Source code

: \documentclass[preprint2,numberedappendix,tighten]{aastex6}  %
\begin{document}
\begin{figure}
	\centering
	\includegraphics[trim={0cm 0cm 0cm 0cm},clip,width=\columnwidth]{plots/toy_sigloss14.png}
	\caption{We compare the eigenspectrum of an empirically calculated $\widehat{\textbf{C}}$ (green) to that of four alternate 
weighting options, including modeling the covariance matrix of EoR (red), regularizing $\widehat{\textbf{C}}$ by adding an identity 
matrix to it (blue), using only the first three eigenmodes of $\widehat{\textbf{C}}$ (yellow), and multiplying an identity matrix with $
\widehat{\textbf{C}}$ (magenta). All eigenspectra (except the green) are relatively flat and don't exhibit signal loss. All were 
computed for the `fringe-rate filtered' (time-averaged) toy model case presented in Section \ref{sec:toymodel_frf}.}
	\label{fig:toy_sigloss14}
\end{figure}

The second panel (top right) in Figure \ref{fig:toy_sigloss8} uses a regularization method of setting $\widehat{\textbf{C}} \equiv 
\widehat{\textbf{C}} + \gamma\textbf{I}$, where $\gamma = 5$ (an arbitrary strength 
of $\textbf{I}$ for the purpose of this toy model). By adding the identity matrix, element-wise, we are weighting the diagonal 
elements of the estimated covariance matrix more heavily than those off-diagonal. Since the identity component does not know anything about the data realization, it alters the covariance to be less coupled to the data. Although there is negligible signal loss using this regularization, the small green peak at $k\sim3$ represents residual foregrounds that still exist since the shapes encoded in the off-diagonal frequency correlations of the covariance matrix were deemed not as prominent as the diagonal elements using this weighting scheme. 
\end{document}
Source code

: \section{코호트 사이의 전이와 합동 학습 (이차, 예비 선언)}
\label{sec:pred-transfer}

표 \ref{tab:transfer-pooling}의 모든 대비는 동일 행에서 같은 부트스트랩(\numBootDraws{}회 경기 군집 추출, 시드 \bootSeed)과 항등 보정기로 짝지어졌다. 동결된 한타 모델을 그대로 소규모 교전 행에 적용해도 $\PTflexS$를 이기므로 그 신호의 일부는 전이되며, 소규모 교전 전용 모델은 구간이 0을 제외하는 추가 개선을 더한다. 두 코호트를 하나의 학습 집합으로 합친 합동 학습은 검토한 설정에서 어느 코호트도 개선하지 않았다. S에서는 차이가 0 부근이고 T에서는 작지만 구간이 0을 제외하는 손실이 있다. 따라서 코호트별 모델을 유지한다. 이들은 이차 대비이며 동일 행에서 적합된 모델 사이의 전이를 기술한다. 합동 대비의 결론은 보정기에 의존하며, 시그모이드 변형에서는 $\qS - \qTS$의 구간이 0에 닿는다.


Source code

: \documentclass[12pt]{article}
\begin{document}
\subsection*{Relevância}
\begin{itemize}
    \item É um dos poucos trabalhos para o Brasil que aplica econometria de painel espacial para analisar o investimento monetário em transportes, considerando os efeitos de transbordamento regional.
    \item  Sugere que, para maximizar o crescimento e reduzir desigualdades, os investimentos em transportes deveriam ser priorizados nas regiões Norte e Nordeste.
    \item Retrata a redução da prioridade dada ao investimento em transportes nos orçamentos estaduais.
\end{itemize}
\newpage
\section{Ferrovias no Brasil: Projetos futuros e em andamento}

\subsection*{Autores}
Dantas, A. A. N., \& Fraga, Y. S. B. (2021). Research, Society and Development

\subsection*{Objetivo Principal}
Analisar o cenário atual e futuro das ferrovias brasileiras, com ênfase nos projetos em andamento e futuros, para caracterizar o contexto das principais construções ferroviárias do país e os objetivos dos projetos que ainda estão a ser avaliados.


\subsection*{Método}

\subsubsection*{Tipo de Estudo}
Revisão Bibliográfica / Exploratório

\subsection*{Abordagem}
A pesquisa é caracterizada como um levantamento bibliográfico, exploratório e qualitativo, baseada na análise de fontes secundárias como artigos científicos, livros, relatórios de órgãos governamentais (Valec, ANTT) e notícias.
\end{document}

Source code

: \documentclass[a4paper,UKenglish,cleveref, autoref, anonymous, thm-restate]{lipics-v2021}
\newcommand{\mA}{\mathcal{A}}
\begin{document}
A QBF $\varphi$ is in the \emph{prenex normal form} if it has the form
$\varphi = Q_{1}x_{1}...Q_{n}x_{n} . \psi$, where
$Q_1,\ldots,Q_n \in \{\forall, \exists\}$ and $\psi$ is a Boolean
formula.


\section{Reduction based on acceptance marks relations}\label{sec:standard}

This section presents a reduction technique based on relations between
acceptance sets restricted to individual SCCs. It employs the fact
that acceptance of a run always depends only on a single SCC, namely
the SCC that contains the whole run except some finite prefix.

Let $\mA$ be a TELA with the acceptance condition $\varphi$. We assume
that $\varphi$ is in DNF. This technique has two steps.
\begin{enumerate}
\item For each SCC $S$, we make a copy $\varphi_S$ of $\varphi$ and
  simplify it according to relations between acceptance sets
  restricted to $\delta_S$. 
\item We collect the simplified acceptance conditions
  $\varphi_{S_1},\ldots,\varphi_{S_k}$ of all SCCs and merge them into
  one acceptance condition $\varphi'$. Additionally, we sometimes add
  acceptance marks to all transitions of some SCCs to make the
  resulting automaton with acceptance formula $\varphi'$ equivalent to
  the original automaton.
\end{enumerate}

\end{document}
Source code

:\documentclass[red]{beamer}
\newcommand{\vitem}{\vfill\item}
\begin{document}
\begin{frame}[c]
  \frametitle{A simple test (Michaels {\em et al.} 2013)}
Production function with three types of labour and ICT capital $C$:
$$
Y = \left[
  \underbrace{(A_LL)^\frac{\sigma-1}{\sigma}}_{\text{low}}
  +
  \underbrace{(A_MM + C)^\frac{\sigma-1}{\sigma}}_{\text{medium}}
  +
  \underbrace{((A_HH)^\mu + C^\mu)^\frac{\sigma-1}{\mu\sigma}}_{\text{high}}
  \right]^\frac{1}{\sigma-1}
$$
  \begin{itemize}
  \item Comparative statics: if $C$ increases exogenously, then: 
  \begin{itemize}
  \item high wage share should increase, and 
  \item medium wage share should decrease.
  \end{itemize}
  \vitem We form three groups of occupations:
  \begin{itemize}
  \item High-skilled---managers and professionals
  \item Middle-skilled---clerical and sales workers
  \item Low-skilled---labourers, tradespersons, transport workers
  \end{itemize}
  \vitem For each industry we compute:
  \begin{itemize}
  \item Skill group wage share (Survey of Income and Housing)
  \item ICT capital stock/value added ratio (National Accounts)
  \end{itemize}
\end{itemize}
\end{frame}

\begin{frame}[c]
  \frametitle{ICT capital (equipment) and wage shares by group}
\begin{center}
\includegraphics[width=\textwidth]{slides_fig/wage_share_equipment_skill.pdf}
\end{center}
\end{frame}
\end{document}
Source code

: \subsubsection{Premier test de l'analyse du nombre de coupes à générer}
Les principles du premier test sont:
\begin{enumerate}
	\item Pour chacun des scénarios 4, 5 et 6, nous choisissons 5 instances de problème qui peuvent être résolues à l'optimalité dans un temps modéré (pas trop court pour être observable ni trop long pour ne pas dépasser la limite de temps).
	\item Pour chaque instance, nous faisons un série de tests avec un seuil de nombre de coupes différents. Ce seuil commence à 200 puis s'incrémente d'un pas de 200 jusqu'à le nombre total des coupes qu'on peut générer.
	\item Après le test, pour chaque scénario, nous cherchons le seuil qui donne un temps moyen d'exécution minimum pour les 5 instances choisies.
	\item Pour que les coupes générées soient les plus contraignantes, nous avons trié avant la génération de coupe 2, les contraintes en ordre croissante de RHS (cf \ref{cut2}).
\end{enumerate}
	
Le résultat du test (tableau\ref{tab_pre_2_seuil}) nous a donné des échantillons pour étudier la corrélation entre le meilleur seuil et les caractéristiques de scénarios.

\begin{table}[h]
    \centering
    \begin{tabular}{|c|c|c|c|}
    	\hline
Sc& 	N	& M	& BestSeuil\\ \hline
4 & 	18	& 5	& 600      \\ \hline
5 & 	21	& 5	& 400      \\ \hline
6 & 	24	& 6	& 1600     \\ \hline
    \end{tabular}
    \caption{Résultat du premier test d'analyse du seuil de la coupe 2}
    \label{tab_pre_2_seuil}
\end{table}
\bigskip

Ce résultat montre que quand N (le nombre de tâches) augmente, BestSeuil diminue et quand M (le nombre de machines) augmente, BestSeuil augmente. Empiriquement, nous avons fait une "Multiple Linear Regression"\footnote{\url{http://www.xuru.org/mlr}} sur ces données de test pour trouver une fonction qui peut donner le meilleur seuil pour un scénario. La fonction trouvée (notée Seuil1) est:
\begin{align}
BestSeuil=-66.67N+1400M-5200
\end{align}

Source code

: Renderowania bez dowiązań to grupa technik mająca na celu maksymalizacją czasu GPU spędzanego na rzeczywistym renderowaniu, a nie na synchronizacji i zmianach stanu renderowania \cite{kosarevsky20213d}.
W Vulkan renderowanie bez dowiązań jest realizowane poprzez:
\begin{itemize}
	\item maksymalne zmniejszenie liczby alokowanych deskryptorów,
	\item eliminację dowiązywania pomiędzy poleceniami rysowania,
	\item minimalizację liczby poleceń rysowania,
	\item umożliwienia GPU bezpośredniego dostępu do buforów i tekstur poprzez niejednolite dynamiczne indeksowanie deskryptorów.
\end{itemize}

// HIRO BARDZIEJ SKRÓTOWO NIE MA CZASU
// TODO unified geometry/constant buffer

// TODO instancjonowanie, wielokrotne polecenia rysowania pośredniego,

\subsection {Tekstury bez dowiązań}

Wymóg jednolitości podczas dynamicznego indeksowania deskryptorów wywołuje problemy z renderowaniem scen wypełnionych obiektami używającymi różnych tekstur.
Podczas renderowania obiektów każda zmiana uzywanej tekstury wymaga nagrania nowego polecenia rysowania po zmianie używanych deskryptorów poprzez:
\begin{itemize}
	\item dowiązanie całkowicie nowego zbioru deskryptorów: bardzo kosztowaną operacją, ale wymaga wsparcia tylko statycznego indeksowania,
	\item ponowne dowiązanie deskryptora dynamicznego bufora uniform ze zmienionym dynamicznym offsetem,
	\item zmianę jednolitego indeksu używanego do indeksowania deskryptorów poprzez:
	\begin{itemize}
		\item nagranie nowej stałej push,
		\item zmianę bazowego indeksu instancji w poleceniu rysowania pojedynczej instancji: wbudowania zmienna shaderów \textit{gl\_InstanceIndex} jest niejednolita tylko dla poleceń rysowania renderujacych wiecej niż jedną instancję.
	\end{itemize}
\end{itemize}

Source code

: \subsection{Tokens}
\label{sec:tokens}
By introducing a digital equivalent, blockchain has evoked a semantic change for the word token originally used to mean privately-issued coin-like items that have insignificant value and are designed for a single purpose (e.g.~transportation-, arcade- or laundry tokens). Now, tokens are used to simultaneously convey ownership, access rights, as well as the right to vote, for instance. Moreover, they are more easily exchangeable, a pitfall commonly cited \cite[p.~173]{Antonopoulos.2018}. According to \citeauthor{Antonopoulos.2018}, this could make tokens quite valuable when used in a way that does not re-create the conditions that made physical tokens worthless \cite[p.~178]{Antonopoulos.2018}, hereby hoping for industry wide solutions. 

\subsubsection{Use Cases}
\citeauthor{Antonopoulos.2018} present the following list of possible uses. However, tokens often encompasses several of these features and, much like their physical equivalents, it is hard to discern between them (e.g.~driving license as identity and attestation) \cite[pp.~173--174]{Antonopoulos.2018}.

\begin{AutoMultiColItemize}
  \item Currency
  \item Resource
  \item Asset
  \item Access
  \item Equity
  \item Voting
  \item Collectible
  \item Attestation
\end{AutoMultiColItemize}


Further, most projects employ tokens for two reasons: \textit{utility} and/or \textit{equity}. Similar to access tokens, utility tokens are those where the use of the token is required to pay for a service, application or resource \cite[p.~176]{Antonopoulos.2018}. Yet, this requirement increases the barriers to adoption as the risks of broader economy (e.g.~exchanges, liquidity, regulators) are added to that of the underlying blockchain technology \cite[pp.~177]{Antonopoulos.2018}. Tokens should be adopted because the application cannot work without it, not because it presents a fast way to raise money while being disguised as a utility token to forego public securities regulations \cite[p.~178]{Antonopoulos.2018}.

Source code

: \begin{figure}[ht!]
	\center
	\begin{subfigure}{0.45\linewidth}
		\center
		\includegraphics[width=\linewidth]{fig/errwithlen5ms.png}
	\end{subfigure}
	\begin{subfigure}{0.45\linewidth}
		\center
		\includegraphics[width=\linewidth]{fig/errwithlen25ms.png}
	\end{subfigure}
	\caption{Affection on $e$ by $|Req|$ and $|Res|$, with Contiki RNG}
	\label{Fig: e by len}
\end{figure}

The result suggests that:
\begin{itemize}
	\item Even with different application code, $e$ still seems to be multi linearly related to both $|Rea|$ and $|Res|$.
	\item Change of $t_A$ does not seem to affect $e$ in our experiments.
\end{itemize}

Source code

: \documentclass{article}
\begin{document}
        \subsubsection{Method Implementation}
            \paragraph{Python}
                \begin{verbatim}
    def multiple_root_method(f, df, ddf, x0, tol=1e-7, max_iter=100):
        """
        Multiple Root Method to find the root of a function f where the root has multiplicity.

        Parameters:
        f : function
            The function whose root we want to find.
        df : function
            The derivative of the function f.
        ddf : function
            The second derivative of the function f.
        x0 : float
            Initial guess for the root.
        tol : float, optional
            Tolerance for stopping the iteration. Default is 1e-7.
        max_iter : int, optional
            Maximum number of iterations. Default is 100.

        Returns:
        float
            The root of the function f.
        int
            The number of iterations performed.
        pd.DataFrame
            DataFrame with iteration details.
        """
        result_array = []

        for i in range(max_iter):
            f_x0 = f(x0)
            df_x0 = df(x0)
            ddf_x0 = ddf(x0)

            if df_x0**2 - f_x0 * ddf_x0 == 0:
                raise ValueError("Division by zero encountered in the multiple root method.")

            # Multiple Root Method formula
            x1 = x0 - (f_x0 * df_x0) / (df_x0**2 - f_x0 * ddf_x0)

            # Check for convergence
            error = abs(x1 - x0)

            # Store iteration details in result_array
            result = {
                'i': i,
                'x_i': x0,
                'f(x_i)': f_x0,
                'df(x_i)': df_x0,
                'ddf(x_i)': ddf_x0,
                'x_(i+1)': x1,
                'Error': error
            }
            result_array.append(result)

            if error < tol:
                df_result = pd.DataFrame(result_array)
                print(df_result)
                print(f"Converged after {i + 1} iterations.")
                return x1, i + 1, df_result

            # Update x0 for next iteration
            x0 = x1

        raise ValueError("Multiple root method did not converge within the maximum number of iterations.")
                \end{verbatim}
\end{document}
* * * * *
The answer is each line in which the word "function" occurs, copied from the material above.

Production function with three types of labour and ICT capital $C$:
        Multiple Root Method to find the root of a function f where the root has multiplicity.
        f : function
            The function whose root we want to find.
        df : function
            The derivative of the function f.
        ddf : function
            The second derivative of the function f.
            The root of the function f.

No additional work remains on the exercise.